The material below holds the lines to copy: from the one with "Elasticsearch | 6.2.4" up to and including the one with "3. Add the apache tomcat 7 server in eclipse". Copy them exactly and skip the pictures.

────────────────────

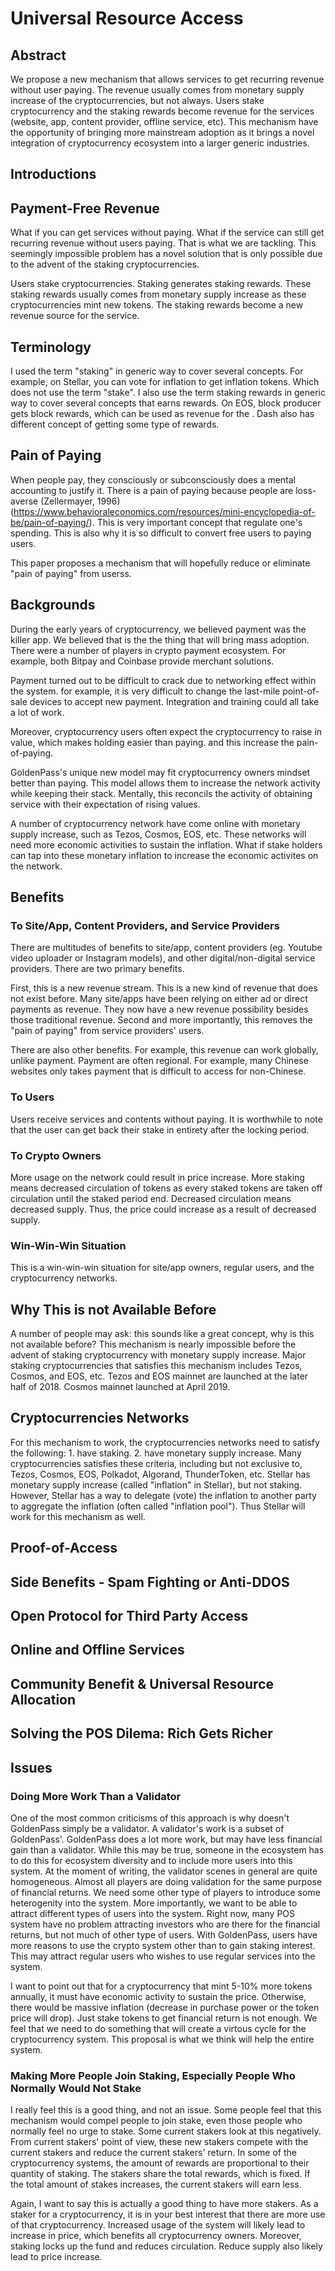 
# Universal Resource Access

## Abstract

We propose a new mechanism that allows services to get recurring revenue without user paying.  The revenue usually comes from monetary supply increase of the cryptocurrencies, but not always.  Users stake cryptocurrency and the staking rewards become revenue for the services (website, app, content provider, offline service, etc).  This mechanism have the opportunity of bringing more mainstream adoption as it brings a novel integration of cryptocurrency ecosystem into a larger generic industries.

## Introductions

## Payment-Free Revenue

What if you can get services without paying.  What if the service can still get recurring revenue without users paying.  That is what we are tackling.  This seemingly impossible problem has a novel solution that is only possible due to the advent of the staking cryptocurrencies.

Users stake cryptocurrencies.  Staking generates staking rewards.  These staking rewards usually comes from monetary supply increase as these cryptocurrencies mint new tokens.  The staking rewards become a new revenue source for the service.  

## Terminology

I used the term "staking" in generic way to cover several concepts.  For example, on Stellar, you can vote for inflation to get inflation tokens.  Which does not use the term "stake".  I also use the term staking rewards in generic way to cover several concepts that earns rewards.  On EOS, block producer gets block rewards, which can be used as revenue for the .  Dash also has different concept of getting some type of rewards.  

## Pain of Paying

When people pay, they consciously or subconsciously does a mental accounting to justify it.  There is a pain of paying because people are loss-averse (Zellermayer, 1996) (https://www.behavioraleconomics.com/resources/mini-encyclopedia-of-be/pain-of-paying/).  This is very important concept that regulate one's spending.  This is also why it is so difficult to convert free users to paying users.  

This paper proposes a mechanism that will hopefully reduce or eliminate "pain of paying" from userss.


## Backgrounds

During the early years of cryptocurrency, we believed payment was the killer app.  We believed that is the the thing that will bring mass adoption.  There were a number of players in crypto payment ecosystem.  For example, both Bitpay and Coinbase provide merchant solutions.

Payment turned out to be difficult to crack due to networking effect within the system.  for example, it is very difficult to change the last-mile point-of-sale devices to accept new payment.  Integration and training could all take a lot of work.

Moreover, cryptocurrency users often expect the cryptocurrency to raise in value, which makes holding easier than paying.  and this increase the pain-of-paying.

GoldenPass's unique new model may fit cryptocurrency owners mindset better than paying.  This model allows them to increase the network activity while keeping their stack.  Mentally, this reconcils the activity of obtaining service with their expectation of rising values.

A number of cryptocurrency network have come online with monetary supply increase, such as Tezos, Cosmos, EOS, etc.  These networks will need more economic activities to sustain the inflation.  What if stake holders can tap into these monetary inflation to increase the economic activites on the network.


## Benefits

### To Site/App, Content Providers, and Service Providers

There are multitudes of benefits to site/app, content providers (eg. Youtube video uploader or Instagram models), and other digital/non-digital service providers.  There are two primary benefits.  

First, this is a new revenue stream.  This is a new kind of revenue that does not exist before.  Many site/apps have been relying on either ad or direct payments as revenue.  They now have a new revenue possibility besides those traditional revenue.  Second and more importantly, this removes the "pain of paying" from service providers' users. 

There are also other benefits.  For example, this revenue can work globally, unlike payment.  Payment are often regional.  For example, many Chinese websites only takes payment that is difficult to access for non-Chinese.

### To Users

Users receive services and contents without paying.  It is worthwhile to note that the user can get back their stake in entirety after the locking period.

### To Crypto Owners

More usage on the network could result in price increase.  More staking means decreased circulation of tokens as every staked tokens are taken off circulation until the staked period end.  Decreased circulation means decreased supply.  Thus, the price could increase as a result of decreased supply.

### Win-Win-Win Situation

This is a win-win-win situation for site/app owners, regular users, and the cryptocurrency networks.  

## Why This is not Available Before

A number of people may ask: this sounds like a great concept, why is this not available before?  This mechanism is nearly impossible before the advent of staking cryptocurrency with monetary supply increase.  Major staking cryptocurrencies that satisfies this mechanism includes Tezos, Cosmos, and EOS, etc.  Tezos and EOS mainnet are launched at the later half of 2018.  Cosmos mainnet launched at April 2019.  

## Cryptocurrencies Networks

For this mechanism to work, the cryptocurrencies networks need to satisfy the following: 1. have staking.  2. have monetary supply increase.  Many cryptocurrencies satisfies these criteria, including but not exclusive to, Tezos, Cosmos, EOS, Polkadot, Algorand, ThunderToken, etc.  Stellar has monetary supply increase (called "inflation" in Stellar), but not staking.  However, Stellar has a way to delegate (vote) the inflation to another party to aggregate the inflation (often called "inflation pool").  Thus Stellar will work for this mechanism as well.

## Proof-of-Access

## Side Benefits - Spam Fighting or Anti-DDOS

## Open Protocol for Third Party Access

## Online and Offline Services

## Community Benefit & Universal Resource Allocation

## Solving the POS Dilema: Rich Gets Richer

## Issues

### Doing More Work Than a Validator

One of the most common criticisms of this approach is why doesn't GoldenPass simply be a validator.  A validator's work is a subset of GoldenPass'.  GoldenPass does a lot more work, but may have less financial gain than a validator.  While this may be true, someone in the ecosystem has to do this for ecosystem diversity and to include more users into this system.  At the moment of writing, the validator scenes in general are quite homogeneous.  Almost all players are doing validation for the same purpose of financial returns.  We need some other type of players to introduce some heterogenity into the system.  More importantly, we want to be able to attract different types of users into the system.  Right now, many POS system have no problem attracting investors who are there for the financial returns, but not much of other type of users.  With GoldenPass, users have more reasons to use the crypto system other than to gain staking interest.  This may attract regular users who wishes to use regular services into the system.

I want to point out that for a cryptocurrency that mint 5-10% more tokens annually, it must have economic activity to sustain the price.  Otherwise, there would be massive inflation (decrease in purchase power or the token price will drop).  Just stake tokens to get financial return is not enough.  We feel that we need to do something that will create a virtous cycle for the cryptocurrency system.  This proposal is what we think will help the entire system.

### Making More People Join Staking, Especially People Who Normally Would Not Stake

I really feel this is a good thing, and not an issue.  Some people feel that this mechanism would compel people to join stake, even those people who normally feel no urge to stake.  Some current stakers look at this negatively.  From current stakers' point of view, these new stakers compete with the current stakers and reduce the current stakers' return.  In some of the cryptocurrency systems, the amount of rewards are proportional to their quantity of staking.  The stakers share the total rewards, which is fixed.  If the total amount of stakes increases, the current stakers will earn less.  

Again, I want to say this is actually a good thing to have more stakers.  As a staker for a cryptocurrency, it is in your best interest that there are more use of that cryptocurrency.  Increased usage of the system will likely lead to increase in price, which benefits all cryptocurrency owners.  Moreover, staking locks up the fund and reduces circulation.  Reduce supply also likely lead to price increase.





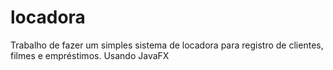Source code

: # locadora
Trabalho de fazer um simples sistema de locadora para registro de clientes, filmes e empréstimos. Usando JavaFX
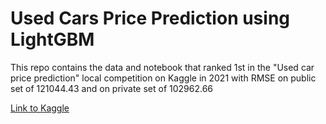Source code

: # Used Cars Price Prediction using LightGBM

This repo contains the data and notebook that ranked 1st in the "Used car price prediction" local competition on Kaggle in 2021 with RMSE on public set of 121044.43 and on private set of 102962.66

[Link to Kaggle](https://www.kaggle.com/c/dseb61-data-preparation)
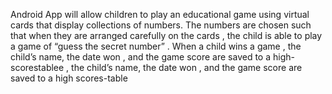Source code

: Android App will allow children to play an educational game using virtual cards that display collections of numbers. The numbers are chosen such that when they are arranged carefully on the cards , the child is able to play a game of “guess the secret number” . When a child wins a game , the child’s name, the date won , and the game score are saved to a high-scorestablee , the child’s name, the date won , and the game score are saved to a high scores-table

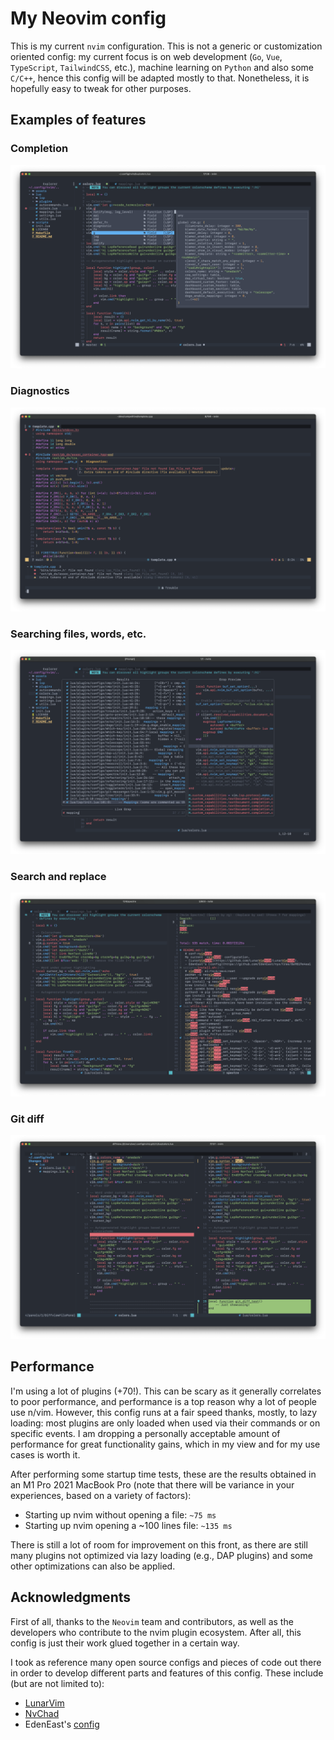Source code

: # My Neovim config

This is my current `nvim` configuration. This is not a generic or customization oriented config: my current focus is on web development (`Go`, `Vue`, `TypeScript`, `TailwindCSS`, etc.), machine learning on `Python` and also some `C/C++`, hence this config will be adapted mostly to that. Nonetheless, it is hopefully easy to tweak for other purposes.

## Examples of features

### Completion
![completion](assets/media/completion.png)

### Diagnostics
![diagnostics](assets/media/diagnostics.png)

### Searching files, words, etc.
![telescope](assets/media/telescope.png)

### Search and replace
![spectre](assets/media/spectre.png)

### Git diff
![gitdiff](assets/media/gitdiff.png)

## Performance

I'm using a lot of plugins (+70!). This can be scary as it generally correlates to poor performance, and performance is a top reason why a lot of people use n/vim. However, this config runs at a fair speed thanks, mostly, to lazy loading: most plugins are only loaded when used via their commands or on specific events. I am dropping a personally acceptable amount of performance for great functionality gains, which in my view and for my use cases is worth it.

After performing some startup time tests, these are the results obtained in an M1 Pro 2021 MacBook Pro (note that there will be variance in your experiences, based on a variety of factors):

- Starting up nvim without opening a file: `~75 ms`
- Starting up nvim opening a ~100 lines file: `~135 ms`

There is still a lot of room for improvement on this front, as there are still many plugins not optimized via lazy loading (e.g., DAP plugins) and some other optimizations can also be applied.

## Acknowledgments

First of all, thanks to the `Neovim` team and contributors, as well as the developers who contribute to the nvim plugin ecosystem. After all, this config is just their work glued together in a certain way.

I took as reference many open source configs and pieces of code out there in order to develop different parts and features of this config. These include (but are not limited to):

- [LunarVim](https://github.com/LunarVim/LunarVim)
- [NvChad](https://github.com/NvChad/NvChad)
- EdenEast's [config](https://github.com/EdenEast/nyx/tree/8a9819e4ea11193434b2366b9f1d65ed3a4661f3/config/.config/nvim)
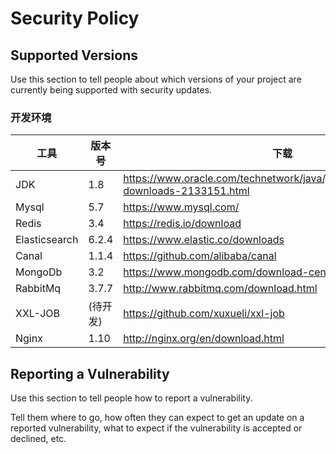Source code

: # Security Policy

## Supported Versions

Use this section to tell people about which versions of your project are
currently being supported with security updates.
### 开发环境

| 工具           | 版本号 | 下载                                                         |
| ------------- | ------ | ------------------------------------------------------------ |
| JDK           | 1.8    | https://www.oracle.com/technetwork/java/javase/downloads/jdk8-downloads-2133151.html |
| Mysql         | 5.7    | https://www.mysql.com/                                       |
| Redis         | 3.4    | https://redis.io/download                                    |
| Elasticsearch | 6.2.4  | https://www.elastic.co/downloads                             |
| Canal         | 1.1.4  | https://github.com/alibaba/canal                             |
| MongoDb       | 3.2    | https://www.mongodb.com/download-center                      |
| RabbitMq      | 3.7.7  | http://www.rabbitmq.com/download.html                        |
| XXL-JOB       | (待开发)  | https://github.com/xuxueli/xxl-job                        |
| Nginx         | 1.10   | http://nginx.org/en/download.html       

## Reporting a Vulnerability

Use this section to tell people how to report a vulnerability.

Tell them where to go, how often they can expect to get an update on a
reported vulnerability, what to expect if the vulnerability is accepted or
declined, etc.
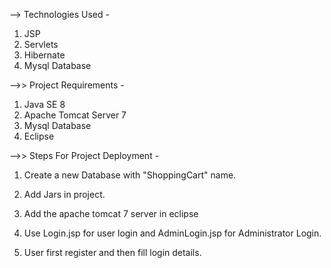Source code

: --> Technologies Used - 

1. JSP
2. Servlets
3. Hibernate
4. Mysql Database


-->> Project Requirements -

1. Java SE 8 
2. Apache Tomcat Server 7
3. Mysql Database
4. Eclipse


-->> Steps For Project Deployment -

1. Create a new Database with "ShoppingCart" name.

2. Add Jars in project.

3. Add the apache tomcat 7 server in eclipse

4. Use Login.jsp for user login and AdminLogin.jsp for Administrator Login.  

5. User first register and then fill login details.
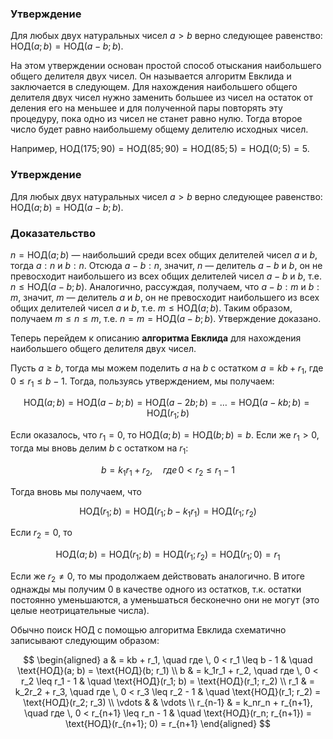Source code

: ### Утверждение

Для любых двух натуральных чисел $a > b$ верно следующее равенство: $\text{НОД}(a; b) = \text{НОД}(a - b; b)$.

На этом утверждении основан простой способ отыскания наибольшего общего делителя двух чисел. Он называется алгоритм Евклида и заключается в следующем. Для нахождения наибольшего общего делителя двух чисел нужно заменить большее из чисел на остаток от деления его на меньшее и для полученной пары повторять эту процедуру, пока одно из чисел не станет равно нулю. Тогда второе число будет равно наибольшему общему делителю исходных чисел.

Например, $\text{НОД}(175; 90) = \text{НОД}(85; 90) = \text{НОД}(85; 5) = \text{НОД}(0; 5) = 5$.


### Утверждение

Для любых двух натуральных чисел $a > b$ верно следующее равенство: $\text{НОД}(a; b) = \text{НОД}(a - b; b)$.

### Доказательство

$n = \text{НОД}(a; b)$ — наибольший среди всех общих делителей чисел $a$ и $b$, тогда $a : n$ и $b : n$. Отсюда $a - b : n$, значит, $n$ — делитель $a - b$ и $b$, он не превосходит наибольшего из всех общих делителей чисел $a - b$ и $b$, т.е. $n \leq \text{НОД}(a - b; b)$. Аналогично, рассуждая, получаем, что $a - b : m$ и $b : m$, значит, $m$ — делитель $a$ и $b$, он не превосходит наибольшего из всех общих делителей чисел $a$ и $b$, т.е. $m \leq \text{НОД}(a; b)$. Таким образом, получаем $m \leq n \leq m$, т.е. $n = m = \text{НОД}(a - b; b)$. Утверждение доказано.

Теперь перейдем к описанию **алгоритма Евклида** для нахождения наибольшего общего делителя двух чисел.

Пусть $a \geq b$, тогда мы можем поделить $a$ на $b$ с остатком $a = kb + r_1$, где $0 \leq r_1 \leq b - 1$. Тогда, пользуясь утверждением, мы получаем:

$$
\text{НОД}(a; b) = \text{НОД}(a - b; b) = \text{НОД}(a - 2b; b) = \dots = \text{НОД}(a - kb; b) = \text{НОД}(r_1; b)
$$

Если оказалось, что $r_1 = 0$, то $\text{НОД}(a; b) = \text{НОД}(b; b) = b$. Если же $r_1 > 0$, тогда мы вновь делим $b$ с остатком на $r_1$:

$$
b = k_1r_1 + r_2, \quad где \, 0 < r_2 \leq r_1 - 1
$$

Тогда вновь мы получаем, что

$$
\text{НОД}(r_1; b) = \text{НОД}(r_1; b - k_1r_1) = \text{НОД}(r_1; r_2)
$$

Если $r_2 = 0$, то

$$
\text{НОД}(a; b) = \text{НОД}(r_1; b) = \text{НОД}(r_1; r_2) = \text{НОД}(r_1; 0) = r_1
$$

Если же $r_2 \neq 0$, то мы продолжаем действовать аналогично. В итоге однажды мы получим 0 в качестве одного из остатков, т.к. остатки постоянно уменьшаются, а уменьшаться бесконечно они не могут (это целые неотрицательные числа).

Обычно поиск НОД с помощью алгоритма Евклида схематично записывают следующим образом:

$$
\begin{aligned}
a & = kb + r_1, \quad где \, 0 < r_1 \leq b - 1 & \quad \text{НОД}(a; b) = \text{НОД}(b; r_1) \\
b & = k_1r_1 + r_2, \quad где \, 0 < r_2 \leq r_1 - 1 & \quad \text{НОД}(r_1; b) = \text{НОД}(r_1; r_2) \\
r_1 & = k_2r_2 + r_3, \quad где \, 0 < r_3 \leq r_2 - 1 & \quad \text{НОД}(r_1; r_2) = \text{НОД}(r_2; r_3) \\
\vdots & & \vdots \\
r_{n-1} & = k_nr_n + r_{n+1}, \quad где \, 0 < r_{n+1} \leq r_n - 1 & \quad \text{НОД}(r_n; r_{n+1}) = \text{НОД}(r_{n+1}; 0) = r_{n+1}
\end{aligned}
$$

────────────────────

Task response:
| Elasticsearch | 6.2.4  | https://www.elastic.co/downloads                             |
| Canal         | 1.1.4  | https://github.com/alibaba/canal                             |
| MongoDb       | 3.2    | https://www.mongodb.com/download-center                      |
| RabbitMq      | 3.7.7  | http://www.rabbitmq.com/download.html                        |
| XXL-JOB       | (待开发)  | https://github.com/xuxueli/xxl-job                        |
| Nginx         | 1.10   | http://nginx.org/en/download.html       

## Reporting a Vulnerability

Use this section to tell people how to report a vulnerability.

Tell them where to go, how often they can expect to get an update on a
reported vulnerability, what to expect if the vulnerability is accepted or
declined, etc.
Source code

: --> Technologies Used - 

1. JSP
2. Servlets
3. Hibernate
4. Mysql Database


-->> Project Requirements -

1. Java SE 8 
2. Apache Tomcat Server 7
3. Mysql Database
4. Eclipse


-->> Steps For Project Deployment -

1. Create a new Database with "ShoppingCart" name.

2. Add Jars in project.

3. Add the apache tomcat 7 server in eclipse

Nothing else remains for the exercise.